EXERCISE PROMPT: Look for the line containing "Attention : ce" and the line containing "- **Company**: Hoeger LLC" in the entries below. Copy those two and all lines between them exactly, leaving out pictures.

Document images with source code:
= = = =
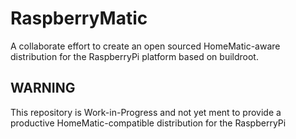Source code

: # RaspberryMatic
A collaborate effort to create an open sourced HomeMatic-aware distribution for the RaspberryPi platform based on buildroot.

## WARNING
This repository is Work-in-Progress and not yet ment to provide a productive HomeMatic-compatible distribution for the RaspberryPi
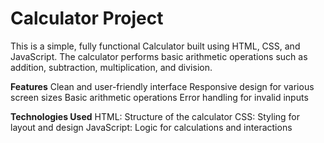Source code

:# Calculator Project
This is a simple, fully functional Calculator built using HTML, CSS, and JavaScript. The calculator performs basic arithmetic operations such as addition, subtraction, multiplication, and division.

**Features**
Clean and user-friendly interface
Responsive design for various screen sizes
Basic arithmetic operations
Error handling for invalid inputs

**Technologies Used**
HTML: Structure of the calculator
CSS: Styling for layout and design
JavaScript: Logic for calculations and interactions
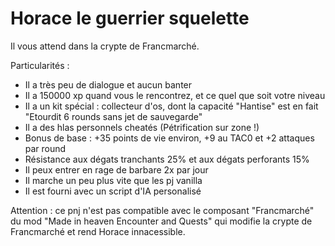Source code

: # Horace le guerrier squelette

Il vous attend dans la crypte de Francmarché.

Particularités :
- Il a très peu de dialogue et aucun banter
- Il a 150000 xp quand vous le rencontrez, et ce quel que soit votre niveau
- Il a un kit spécial : collecteur d'os, dont la capacité "Hantise" est en fait "Etourdit 6 rounds sans jet de sauvegarde"
- Il a des hlas personnels cheatés (Pétrification sur zone !)
- Bonus de base : +35 points de vie environ, +9 au TAC0 et +2 attaques par round
- Résistance aux dégats tranchants 25% et aux dégats perforants 15%
- Il peux entrer en rage de barbare 2x par jour
- Il marche un peu plus vite que les pj vanilla
- Il est fourni avec un script d'IA personalisé

Attention : ce pnj n'est pas compatible avec le composant "Francmarché" du mod "Made in heaven Encounter and Quests" qui modifie la crypte de Francmarché et rend Horace innacessible.
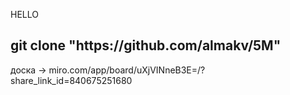 HELLO


<h2>git clone "https://github.com/almakv/5M"</h2>

доска -> 
miro.com/app/board/uXjVINneB3E=/?share_link_id=840675251680
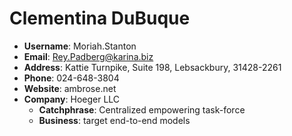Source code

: # Clementina DuBuque

- **Username**: Moriah.Stanton
- **Email**: Rey.Padberg@karina.biz
- **Address**: Kattie Turnpike, Suite 198, Lebsackbury, 31428-2261
- **Phone**: 024-648-3804
- **Website**: ambrose.net
- **Company**: Hoeger LLC
  - **Catchphrase**: Centralized empowering task-force
  - **Business**: target end-to-end models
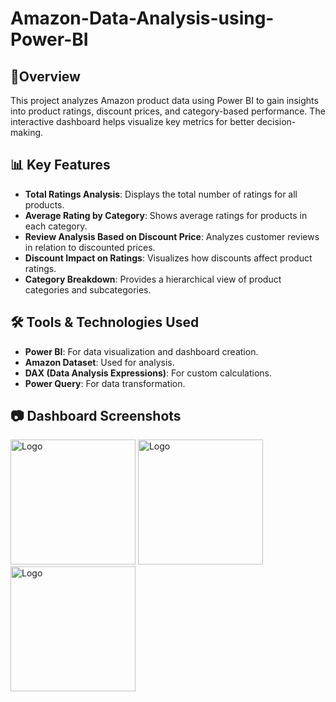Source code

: # Amazon-Data-Analysis-using-Power-BI
## 📌Overview
This project analyzes Amazon product data using Power BI to gain insights into product ratings, discount prices, and category-based performance. The interactive dashboard helps visualize key metrics for better decision-making.

## 📊 Key Features
- **Total Ratings Analysis**: Displays the total number of ratings for all products.
- **Average Rating by Category**: Shows average ratings for products in each category.
- **Review Analysis Based on Discount Price**: Analyzes customer reviews in relation to discounted prices.
- **Discount Impact on Ratings**: Visualizes how discounts affect product ratings.
- **Category Breakdown**: Provides a hierarchical view of product categories and subcategories.

## 🛠️ Tools & Technologies Used
- **Power BI**: For data visualization and dashboard creation.
- **Amazon Dataset**: Used for analysis.
- **DAX (Data Analysis Expressions)**: For custom calculations.
- **Power Query**: For data transformation.

## 📷 Dashboard Screenshots

<img src="images/a.png" alt="Logo" width="200">

<img src="images/b.png" alt="Logo" width="200">

<img src="images/c.png" alt="Logo" width="200">













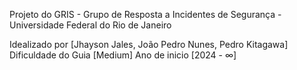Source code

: Projeto do GRIS - Grupo de Resposta a Incidentes de Segurança - Universidade Federal do Rio de Janeiro

Idealizado por [Jhayson Jales, João Pedro Nunes, Pedro Kitagawa] 
Dificuldade do Guia [Medium]
Ano de inicio [2024 - ∞]
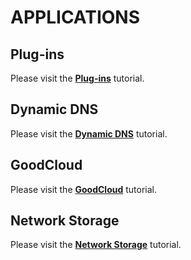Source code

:# APPLICATIONS

## Plug-ins

Please visit the [**Plug-ins**](../../../interface_guide/plugins/) tutorial.

## Dynamic DNS

Please visit the [**Dynamic DNS**](../../../interface_guide/ddns/) tutorial.

## GoodCloud

Please visit the  [**GoodCloud**](../../../interface_guide/cloud/) tutorial.

## Network Storage

Please visit the [**Network Storage**](../../../interface_guide/network_storage/) tutorial.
= = = =
SOLUTION BELOW:
Attention : ce pnj n'est pas compatible avec le composant "Francmarché" du mod "Made in heaven Encounter and Quests" qui modifie la crypte de Francmarché et rend Horace innacessible.
 HELLO


<h2>git clone "https://github.com/almakv/5M"</h2>

доска -> 
miro.com/app/board/uXjVINneB3E=/?share_link_id=840675251680
Source code

: # Clementina DuBuque

- **Username**: Moriah.Stanton
- **Email**: Rey.Padberg@karina.biz
- **Address**: Kattie Turnpike, Suite 198, Lebsackbury, 31428-2261
- **Phone**: 024-648-3804
- **Website**: ambrose.net
- **Company**: Hoeger LLC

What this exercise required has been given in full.